Changes in data on internal factors of these structures are difficult to identify in the static state of the structure, and it is expected that it can be utilized for integrated safety management by supplementing diagnostic methods based on video data of the structure.
The results of this study suggest the possibility of building a data-based risk zone identification and real-time detection system, and given that certain abnormalities were concentrated in some time periods among thousands of data, it is expected that IoT big data for public facilities or structures used by a large number of people can be built in the future, and potential risks that occur under certain conditions or accumulate changes due to internal factors can be detected through long-term observation, contributing to the safety management of society and citizens.
And also, this study has the limitations as follows and needs to be improved by a continuous study in the future.
This paper was conducted based on data collected from IoT sensors over seven days at specific building. As making IoT sensor boards production, we were focused to ensure stability and sustainability.
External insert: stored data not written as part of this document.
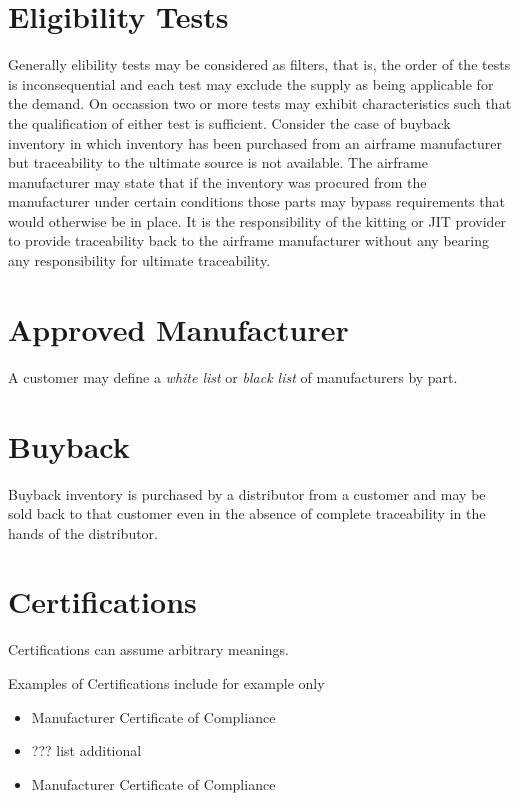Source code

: \documentclass[letterpaper,10pt,english]{sphinxmanual}
\begin{document}
\section{Eligibility Tests}
\label{APS/ApsFeatures:id12}
Generally elibility tests may be considered as filters, that is, the
order of the tests is inconsequential and each test may exclude the
supply as being applicable for the demand. On occassion two or more
tests may exhibit characteristics such that the qualification of either
test is sufficient. Consider the case of buyback inventory in which
inventory has been purchased from an airframe manufacturer but
traceability to the ultimate source is not available. The airframe
manufacturer may state that if the inventory was procured from the
manufacturer under certain conditions those parts may bypass
requirements that would otherwise be in place. It is the responsibility
of the kitting or JIT provider to provide traceability back to the
airframe manufacturer without any bearing any responsibility for
ultimate traceability.


\section{Approved Manufacturer}
\label{APS/ApsFeatures:approved-manufacturer}
A customer may define a \emph{white list} or \emph{black list} of manufacturers by
part.


\section{Buyback}
\label{APS/ApsFeatures:buyback}
Buyback inventory is purchased by a distributor from a customer and may
be sold back to that customer even in the absence of complete
traceability in the hands of the distributor.


\section{Certifications}
\label{APS/ApsFeatures:id13}
Certifications can assume arbitrary meanings.

Examples of Certifications include for example only
\begin{itemize}
\item {} 
Manufacturer Certificate of Compliance

\item {} 
??? list additional

\item {} 
Manufacturer Certificate of Compliance

\end{itemize}
\end{document}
However, during data collection, the changes unrelated to actual internal physical changes within the building may have occurred due to insufficient battery power, or unstable network connection, or and sensor’s malfunctions, and detected as normal noise.
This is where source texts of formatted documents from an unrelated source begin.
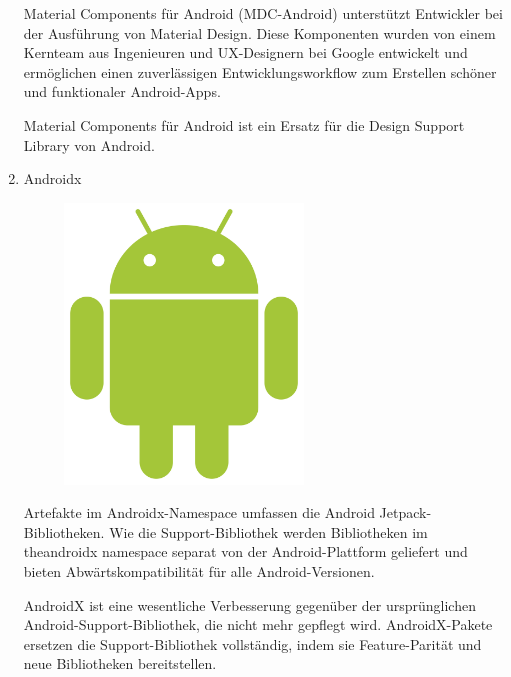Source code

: \documentclass[10pt]{scrartcl}
\begin{document}
\begin{enumerate}

Material Components für Android (MDC-Android) unterstützt Entwickler bei der Ausführung von Material Design. Diese Komponenten wurden von einem Kernteam aus Ingenieuren und UX-Designern bei Google entwickelt und ermöglichen einen zuverlässigen Entwicklungsworkflow zum Erstellen schöner und funktionaler Android-Apps.

Material Components für Android ist ein Ersatz für die Design Support Library von Android.

	\item
	Androidx

\begin{figure}[H]
	\centering
	\includegraphics[width=0.6\textwidth]{Bilder/BibliothekenLogos/AndroidLogo.png}
\end{figure}
	

Artefakte im Androidx-Namespace umfassen die Android Jetpack-Bibliotheken. Wie die Support-Bibliothek werden Bibliotheken im theandroidx namespace separat von der Android-Plattform geliefert und bieten Abwärtskompatibilität für alle Android-Versionen.

AndroidX ist eine wesentliche Verbesserung gegenüber der ursprünglichen Android-Support-Bibliothek, die nicht mehr gepflegt wird. AndroidX-Pakete ersetzen die Support-Bibliothek vollständig, indem sie Feature-Parität und neue Bibliotheken bereitstellen.

\end{enumerate}
\end{document}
To delete such unrelated sensor noise from datasets and to ensure data’s reliability, it is necessary to additionally conduct pre-filtering algorithms.
External events such as construction works, vehicle movement, and weather changes (e.g., strong winds occurring) near the target building can cause errors in the accuracy of IoT data. It is necessary to collect data on such environmental interferences events as secondary data, and to post-process outliers that occurred during that time period.
In this study, the tested method was applied to a particular building in terms of location, structure, and environment. However, although the framework of this study can be applied to other types of buildings, researchers need to consider the operational differences of IoT sensors when applying them to various building types to improve IoT sensors and optimize data distribution and characteristics. This will enable the method to be applied to other types of buildings.